### Work item:
Begin at the top of the listing below. Write each line out exactly, ending with the line that holds "### [Autun.pub".

::::::

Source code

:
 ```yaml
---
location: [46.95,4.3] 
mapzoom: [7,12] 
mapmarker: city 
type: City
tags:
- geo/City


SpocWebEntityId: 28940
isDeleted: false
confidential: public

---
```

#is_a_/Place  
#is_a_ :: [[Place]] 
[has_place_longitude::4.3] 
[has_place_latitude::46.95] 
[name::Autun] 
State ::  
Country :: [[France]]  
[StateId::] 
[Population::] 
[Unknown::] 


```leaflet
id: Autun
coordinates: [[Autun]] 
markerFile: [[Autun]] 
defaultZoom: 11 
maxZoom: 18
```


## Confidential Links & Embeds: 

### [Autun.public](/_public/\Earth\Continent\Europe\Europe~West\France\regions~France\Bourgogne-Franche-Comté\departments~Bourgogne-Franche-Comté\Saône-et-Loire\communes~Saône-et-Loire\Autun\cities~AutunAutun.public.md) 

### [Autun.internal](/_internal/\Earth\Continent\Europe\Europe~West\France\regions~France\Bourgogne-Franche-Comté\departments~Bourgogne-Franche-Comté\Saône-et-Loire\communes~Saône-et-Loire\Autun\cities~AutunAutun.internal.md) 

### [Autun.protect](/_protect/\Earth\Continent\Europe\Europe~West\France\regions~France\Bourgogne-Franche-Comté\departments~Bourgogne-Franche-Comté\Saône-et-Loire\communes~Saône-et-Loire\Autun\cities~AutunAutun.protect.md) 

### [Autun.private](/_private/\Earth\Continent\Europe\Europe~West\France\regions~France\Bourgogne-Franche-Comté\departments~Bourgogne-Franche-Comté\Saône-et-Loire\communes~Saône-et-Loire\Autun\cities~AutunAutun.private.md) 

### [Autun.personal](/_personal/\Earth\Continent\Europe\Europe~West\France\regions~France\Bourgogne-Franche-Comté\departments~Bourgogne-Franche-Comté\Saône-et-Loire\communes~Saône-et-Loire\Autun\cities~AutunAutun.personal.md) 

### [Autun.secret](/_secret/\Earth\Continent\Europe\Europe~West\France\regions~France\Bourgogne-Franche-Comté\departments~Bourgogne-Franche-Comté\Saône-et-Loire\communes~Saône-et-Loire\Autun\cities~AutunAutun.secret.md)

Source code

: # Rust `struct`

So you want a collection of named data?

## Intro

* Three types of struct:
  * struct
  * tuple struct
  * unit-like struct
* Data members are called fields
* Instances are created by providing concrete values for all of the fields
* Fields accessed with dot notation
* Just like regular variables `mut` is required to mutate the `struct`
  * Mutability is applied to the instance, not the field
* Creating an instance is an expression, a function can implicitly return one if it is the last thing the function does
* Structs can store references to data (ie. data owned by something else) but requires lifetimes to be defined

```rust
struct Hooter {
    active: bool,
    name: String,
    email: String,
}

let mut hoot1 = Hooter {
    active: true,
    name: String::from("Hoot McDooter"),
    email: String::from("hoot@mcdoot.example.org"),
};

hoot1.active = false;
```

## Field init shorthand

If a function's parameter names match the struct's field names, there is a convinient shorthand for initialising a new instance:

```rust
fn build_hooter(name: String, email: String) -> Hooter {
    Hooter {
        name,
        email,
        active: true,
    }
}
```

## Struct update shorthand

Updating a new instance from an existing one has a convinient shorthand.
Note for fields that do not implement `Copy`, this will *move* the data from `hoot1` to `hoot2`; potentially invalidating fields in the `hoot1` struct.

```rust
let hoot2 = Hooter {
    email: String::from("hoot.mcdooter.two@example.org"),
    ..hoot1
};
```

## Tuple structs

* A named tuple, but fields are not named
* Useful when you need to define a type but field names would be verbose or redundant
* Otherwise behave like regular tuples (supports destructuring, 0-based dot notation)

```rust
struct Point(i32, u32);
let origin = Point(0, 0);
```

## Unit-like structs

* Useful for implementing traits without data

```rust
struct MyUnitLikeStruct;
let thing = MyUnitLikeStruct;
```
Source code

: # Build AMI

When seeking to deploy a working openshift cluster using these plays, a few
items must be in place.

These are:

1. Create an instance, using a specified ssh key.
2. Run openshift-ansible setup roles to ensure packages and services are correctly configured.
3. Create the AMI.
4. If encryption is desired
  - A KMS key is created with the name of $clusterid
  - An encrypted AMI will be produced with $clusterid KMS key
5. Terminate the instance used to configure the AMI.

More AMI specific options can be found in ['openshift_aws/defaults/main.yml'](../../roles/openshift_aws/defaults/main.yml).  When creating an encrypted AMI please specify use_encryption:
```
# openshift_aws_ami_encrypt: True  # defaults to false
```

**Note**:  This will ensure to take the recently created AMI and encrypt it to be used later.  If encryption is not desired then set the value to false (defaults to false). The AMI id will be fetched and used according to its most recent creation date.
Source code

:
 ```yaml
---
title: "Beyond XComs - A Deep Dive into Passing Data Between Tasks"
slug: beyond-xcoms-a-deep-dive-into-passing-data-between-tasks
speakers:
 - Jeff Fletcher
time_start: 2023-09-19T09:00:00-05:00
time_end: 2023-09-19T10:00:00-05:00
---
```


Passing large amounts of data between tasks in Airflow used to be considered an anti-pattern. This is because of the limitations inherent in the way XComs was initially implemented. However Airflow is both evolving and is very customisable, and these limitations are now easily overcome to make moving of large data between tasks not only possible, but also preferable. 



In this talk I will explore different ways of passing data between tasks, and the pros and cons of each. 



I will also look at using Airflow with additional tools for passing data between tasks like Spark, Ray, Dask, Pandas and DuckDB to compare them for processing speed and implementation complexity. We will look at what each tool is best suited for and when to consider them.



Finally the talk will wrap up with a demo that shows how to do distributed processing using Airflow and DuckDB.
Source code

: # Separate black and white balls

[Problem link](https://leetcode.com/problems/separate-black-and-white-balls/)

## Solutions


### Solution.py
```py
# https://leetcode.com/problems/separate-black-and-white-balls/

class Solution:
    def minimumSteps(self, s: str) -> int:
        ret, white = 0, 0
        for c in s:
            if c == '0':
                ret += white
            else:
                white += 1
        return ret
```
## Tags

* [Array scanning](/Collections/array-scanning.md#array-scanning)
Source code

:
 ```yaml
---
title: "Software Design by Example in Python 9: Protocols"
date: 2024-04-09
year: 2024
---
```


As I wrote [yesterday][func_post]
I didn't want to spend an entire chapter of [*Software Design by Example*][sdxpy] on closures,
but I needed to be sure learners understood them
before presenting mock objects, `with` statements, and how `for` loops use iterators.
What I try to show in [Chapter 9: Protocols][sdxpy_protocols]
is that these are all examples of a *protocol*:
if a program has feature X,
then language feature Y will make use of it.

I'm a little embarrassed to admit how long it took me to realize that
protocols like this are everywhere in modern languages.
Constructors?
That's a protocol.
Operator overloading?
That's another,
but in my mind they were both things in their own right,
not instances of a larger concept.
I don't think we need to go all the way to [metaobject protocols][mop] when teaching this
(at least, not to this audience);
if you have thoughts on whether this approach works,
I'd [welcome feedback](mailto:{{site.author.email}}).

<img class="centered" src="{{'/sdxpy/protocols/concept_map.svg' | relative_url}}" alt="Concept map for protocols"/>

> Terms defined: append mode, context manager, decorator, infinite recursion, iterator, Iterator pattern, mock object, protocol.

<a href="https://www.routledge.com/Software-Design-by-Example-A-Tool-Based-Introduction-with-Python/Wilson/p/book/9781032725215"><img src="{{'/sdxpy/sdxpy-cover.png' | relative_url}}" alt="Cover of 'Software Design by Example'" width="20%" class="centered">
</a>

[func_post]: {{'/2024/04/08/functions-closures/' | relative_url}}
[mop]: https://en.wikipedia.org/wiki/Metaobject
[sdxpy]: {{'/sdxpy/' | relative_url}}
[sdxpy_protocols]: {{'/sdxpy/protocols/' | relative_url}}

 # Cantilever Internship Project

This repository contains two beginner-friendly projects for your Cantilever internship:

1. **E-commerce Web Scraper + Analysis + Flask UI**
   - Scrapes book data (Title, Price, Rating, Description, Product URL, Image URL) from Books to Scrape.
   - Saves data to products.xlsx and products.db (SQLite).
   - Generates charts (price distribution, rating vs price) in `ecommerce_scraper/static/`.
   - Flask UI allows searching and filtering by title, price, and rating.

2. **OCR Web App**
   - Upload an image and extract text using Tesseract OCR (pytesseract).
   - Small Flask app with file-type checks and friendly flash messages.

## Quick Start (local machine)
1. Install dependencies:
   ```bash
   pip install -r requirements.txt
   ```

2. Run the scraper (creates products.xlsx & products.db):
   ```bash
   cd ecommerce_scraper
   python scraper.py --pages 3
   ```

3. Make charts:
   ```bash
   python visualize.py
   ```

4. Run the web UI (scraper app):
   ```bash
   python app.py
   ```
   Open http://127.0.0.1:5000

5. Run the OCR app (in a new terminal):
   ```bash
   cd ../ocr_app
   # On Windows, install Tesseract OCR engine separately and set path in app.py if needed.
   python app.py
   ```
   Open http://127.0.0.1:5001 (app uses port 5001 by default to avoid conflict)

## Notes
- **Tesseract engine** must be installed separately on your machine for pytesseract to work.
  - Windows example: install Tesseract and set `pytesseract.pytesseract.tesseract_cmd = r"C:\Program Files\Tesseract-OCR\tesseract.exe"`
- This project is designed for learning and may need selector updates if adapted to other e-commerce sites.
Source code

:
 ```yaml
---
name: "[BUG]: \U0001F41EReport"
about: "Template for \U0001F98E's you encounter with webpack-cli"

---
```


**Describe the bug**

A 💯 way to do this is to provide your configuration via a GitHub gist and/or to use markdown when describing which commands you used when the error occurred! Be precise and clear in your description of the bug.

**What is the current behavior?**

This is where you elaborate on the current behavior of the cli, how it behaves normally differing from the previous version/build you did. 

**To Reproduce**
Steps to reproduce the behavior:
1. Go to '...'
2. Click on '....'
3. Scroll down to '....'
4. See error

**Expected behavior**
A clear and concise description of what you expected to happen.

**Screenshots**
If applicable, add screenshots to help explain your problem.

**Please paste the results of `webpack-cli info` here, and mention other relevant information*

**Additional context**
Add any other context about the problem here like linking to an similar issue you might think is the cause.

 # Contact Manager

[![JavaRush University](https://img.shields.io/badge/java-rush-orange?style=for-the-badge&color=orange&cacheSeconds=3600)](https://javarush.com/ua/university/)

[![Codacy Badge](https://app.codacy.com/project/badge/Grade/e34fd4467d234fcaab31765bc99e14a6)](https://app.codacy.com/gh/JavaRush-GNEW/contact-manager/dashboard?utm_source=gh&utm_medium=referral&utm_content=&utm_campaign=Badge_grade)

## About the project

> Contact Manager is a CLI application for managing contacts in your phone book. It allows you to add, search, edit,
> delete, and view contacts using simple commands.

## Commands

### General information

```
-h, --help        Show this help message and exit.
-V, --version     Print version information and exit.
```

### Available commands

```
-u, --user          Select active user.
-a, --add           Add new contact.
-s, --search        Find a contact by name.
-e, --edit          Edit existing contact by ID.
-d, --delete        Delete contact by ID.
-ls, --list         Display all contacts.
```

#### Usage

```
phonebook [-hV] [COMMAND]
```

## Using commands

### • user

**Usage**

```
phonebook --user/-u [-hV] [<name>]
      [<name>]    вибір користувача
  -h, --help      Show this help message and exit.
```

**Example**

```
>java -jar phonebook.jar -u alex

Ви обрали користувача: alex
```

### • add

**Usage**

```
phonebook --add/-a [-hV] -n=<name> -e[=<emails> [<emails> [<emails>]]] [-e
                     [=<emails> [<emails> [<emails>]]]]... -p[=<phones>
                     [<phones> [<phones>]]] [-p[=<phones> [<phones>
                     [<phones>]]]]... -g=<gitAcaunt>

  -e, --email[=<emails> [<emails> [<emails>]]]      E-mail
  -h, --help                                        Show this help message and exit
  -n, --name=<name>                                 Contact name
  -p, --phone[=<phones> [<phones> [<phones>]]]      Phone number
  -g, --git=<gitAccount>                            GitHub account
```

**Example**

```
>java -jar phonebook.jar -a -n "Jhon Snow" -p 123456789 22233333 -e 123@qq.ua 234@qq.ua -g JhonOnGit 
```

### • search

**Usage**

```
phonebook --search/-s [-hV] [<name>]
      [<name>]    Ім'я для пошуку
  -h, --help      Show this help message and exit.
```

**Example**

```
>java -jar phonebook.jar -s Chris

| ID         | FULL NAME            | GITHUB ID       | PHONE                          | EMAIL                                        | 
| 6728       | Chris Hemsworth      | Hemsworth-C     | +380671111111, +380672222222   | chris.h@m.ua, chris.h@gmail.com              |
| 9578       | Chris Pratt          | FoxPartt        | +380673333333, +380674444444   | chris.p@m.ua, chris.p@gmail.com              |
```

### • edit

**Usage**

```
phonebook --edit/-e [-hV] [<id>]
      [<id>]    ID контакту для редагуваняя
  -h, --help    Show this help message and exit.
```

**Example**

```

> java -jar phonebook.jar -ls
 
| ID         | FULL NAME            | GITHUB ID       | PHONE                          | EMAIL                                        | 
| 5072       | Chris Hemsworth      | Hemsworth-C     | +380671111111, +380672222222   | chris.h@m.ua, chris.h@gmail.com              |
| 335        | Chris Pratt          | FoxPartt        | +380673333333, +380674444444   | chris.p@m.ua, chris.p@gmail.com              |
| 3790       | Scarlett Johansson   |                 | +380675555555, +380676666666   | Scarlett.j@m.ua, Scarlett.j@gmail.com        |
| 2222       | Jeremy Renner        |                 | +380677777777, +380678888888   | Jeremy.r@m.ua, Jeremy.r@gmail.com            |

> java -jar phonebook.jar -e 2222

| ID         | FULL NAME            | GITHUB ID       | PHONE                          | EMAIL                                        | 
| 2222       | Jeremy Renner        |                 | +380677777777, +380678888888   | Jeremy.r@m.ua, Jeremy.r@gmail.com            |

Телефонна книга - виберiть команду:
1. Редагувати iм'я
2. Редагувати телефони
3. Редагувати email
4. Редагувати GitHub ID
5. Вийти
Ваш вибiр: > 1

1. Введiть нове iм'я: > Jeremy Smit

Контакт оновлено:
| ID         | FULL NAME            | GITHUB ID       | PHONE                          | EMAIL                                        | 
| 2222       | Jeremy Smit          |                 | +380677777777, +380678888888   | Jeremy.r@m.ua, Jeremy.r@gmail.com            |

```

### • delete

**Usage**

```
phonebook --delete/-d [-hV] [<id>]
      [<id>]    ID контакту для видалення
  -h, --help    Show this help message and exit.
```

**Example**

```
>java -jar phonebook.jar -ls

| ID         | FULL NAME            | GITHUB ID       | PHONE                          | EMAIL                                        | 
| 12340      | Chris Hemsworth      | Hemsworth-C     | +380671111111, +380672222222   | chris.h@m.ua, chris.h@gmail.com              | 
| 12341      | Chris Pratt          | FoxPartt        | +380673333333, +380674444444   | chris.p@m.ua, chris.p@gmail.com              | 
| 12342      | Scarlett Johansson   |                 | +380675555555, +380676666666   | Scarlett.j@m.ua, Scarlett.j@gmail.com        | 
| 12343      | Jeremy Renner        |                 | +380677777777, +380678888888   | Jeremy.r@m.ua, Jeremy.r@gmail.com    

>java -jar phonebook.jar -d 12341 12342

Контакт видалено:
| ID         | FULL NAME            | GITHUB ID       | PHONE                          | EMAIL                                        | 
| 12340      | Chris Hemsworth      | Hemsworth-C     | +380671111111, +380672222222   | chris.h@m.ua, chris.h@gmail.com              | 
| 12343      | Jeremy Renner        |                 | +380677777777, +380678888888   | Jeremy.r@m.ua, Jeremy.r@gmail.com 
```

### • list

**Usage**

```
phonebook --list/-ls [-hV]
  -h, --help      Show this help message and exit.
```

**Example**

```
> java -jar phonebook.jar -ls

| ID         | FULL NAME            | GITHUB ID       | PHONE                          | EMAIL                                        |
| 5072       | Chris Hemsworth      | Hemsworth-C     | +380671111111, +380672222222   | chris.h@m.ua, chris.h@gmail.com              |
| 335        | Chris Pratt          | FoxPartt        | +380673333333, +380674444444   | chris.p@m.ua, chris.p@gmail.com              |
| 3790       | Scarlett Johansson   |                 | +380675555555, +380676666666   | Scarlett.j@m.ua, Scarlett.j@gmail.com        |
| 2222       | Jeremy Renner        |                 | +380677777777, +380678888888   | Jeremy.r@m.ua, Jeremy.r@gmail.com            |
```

::::::

### Solved exercise:
Source code

:
 ```yaml
---
location: [46.95,4.3] 
mapzoom: [7,12] 
mapmarker: city 
type: City
tags:
- geo/City


SpocWebEntityId: 28940
isDeleted: false
confidential: public

---
```

#is_a_/Place  
#is_a_ :: [[Place]] 
[has_place_longitude::4.3] 
[has_place_latitude::46.95] 
[name::Autun] 
State ::  
Country :: [[France]]  
[StateId::] 
[Population::] 
[Unknown::] 


```leaflet
id: Autun
coordinates: [[Autun]] 
markerFile: [[Autun]] 
defaultZoom: 11 
maxZoom: 18
```


## Confidential Links & Embeds: 

### [Autun.public](/_public/\Earth\Continent\Europe\Europe~West\France\regions~France\Bourgogne-Franche-Comté\departments~Bourgogne-Franche-Comté\Saône-et-Loire\communes~Saône-et-Loire\Autun\cities~AutunAutun.public.md) 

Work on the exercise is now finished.